WHAT THE TASK ASKS: Reproduce nothing but the closing run of lines: the line with "XPages cannot be" and each line that follows it to the end of the data.

[Entries taken from a collection]
------------------------------------------------
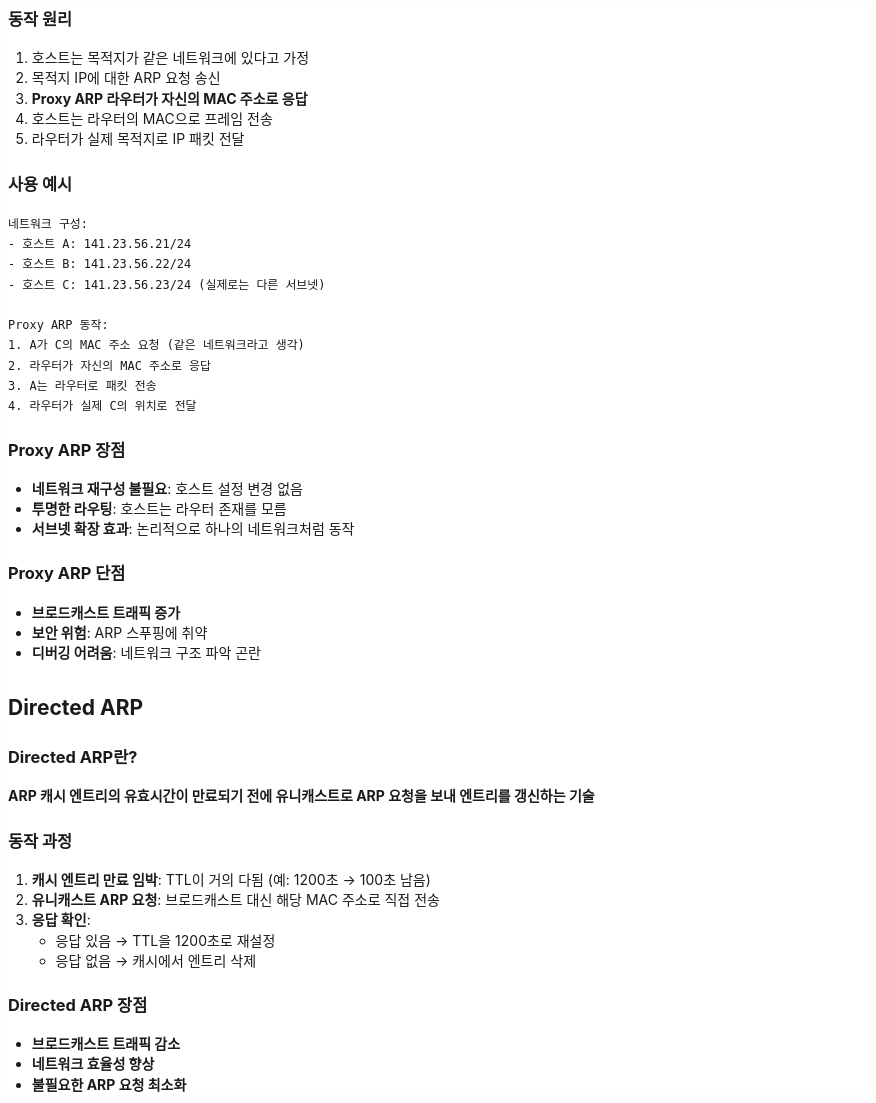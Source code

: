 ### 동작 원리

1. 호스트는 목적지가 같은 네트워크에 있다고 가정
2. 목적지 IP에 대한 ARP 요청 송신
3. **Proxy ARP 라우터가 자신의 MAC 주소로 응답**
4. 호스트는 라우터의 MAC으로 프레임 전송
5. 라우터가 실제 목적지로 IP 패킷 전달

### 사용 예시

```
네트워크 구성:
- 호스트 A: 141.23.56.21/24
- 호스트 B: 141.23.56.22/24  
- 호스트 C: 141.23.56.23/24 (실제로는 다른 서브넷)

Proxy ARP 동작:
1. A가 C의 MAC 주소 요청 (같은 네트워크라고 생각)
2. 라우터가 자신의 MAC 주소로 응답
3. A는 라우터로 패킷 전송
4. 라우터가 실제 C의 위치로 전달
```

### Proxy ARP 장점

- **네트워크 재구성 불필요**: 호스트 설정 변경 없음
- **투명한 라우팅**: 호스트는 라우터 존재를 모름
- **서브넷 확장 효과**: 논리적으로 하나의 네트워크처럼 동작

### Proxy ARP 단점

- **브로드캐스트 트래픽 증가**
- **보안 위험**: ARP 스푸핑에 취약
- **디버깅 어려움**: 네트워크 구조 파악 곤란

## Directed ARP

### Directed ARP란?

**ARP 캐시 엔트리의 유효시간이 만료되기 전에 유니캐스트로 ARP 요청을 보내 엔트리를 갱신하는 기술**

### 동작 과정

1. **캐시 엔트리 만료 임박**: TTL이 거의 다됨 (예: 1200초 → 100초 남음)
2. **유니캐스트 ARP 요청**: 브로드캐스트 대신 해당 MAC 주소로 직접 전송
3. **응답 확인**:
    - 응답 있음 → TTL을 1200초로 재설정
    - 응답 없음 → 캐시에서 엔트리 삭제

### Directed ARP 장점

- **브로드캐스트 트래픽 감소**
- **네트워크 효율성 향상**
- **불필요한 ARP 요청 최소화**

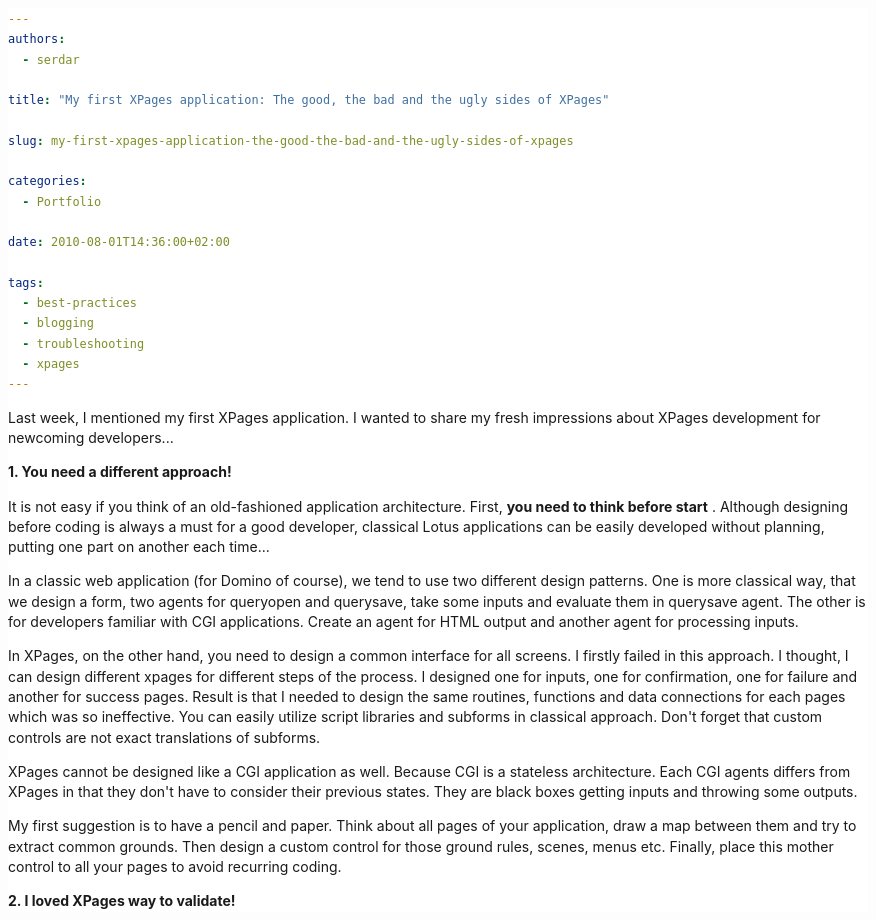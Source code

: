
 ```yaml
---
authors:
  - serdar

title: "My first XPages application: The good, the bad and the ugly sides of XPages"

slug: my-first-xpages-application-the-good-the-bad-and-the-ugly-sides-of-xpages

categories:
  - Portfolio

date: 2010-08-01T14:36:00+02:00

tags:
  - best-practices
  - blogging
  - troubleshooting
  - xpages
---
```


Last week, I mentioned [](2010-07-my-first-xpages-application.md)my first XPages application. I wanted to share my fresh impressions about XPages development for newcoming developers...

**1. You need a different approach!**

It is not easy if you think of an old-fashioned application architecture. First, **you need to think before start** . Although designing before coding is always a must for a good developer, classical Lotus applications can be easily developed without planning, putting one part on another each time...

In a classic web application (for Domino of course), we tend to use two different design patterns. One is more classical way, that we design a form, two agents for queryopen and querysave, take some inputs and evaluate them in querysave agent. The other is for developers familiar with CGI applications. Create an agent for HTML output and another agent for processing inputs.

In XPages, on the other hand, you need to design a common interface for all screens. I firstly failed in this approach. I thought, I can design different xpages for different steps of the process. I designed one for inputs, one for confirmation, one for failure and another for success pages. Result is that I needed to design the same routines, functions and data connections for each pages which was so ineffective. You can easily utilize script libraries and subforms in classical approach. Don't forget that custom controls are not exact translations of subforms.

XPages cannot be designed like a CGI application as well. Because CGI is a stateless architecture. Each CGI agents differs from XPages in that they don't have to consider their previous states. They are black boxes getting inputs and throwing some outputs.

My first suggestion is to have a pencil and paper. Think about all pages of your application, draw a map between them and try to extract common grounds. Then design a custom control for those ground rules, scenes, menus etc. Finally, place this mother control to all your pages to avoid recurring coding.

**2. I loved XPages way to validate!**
------------------------------------------------
EXPECTED ANSWER:
XPages cannot be designed like a CGI application as well. Because CGI is a stateless architecture. Each CGI agents differs from XPages in that they don't have to consider their previous states. They are black boxes getting inputs and throwing some outputs.

My first suggestion is to have a pencil and paper. Think about all pages of your application, draw a map between them and try to extract common grounds. Then design a custom control for those ground rules, scenes, menus etc. Finally, place this mother control to all your pages to avoid recurring coding.

**2. I loved XPages way to validate!**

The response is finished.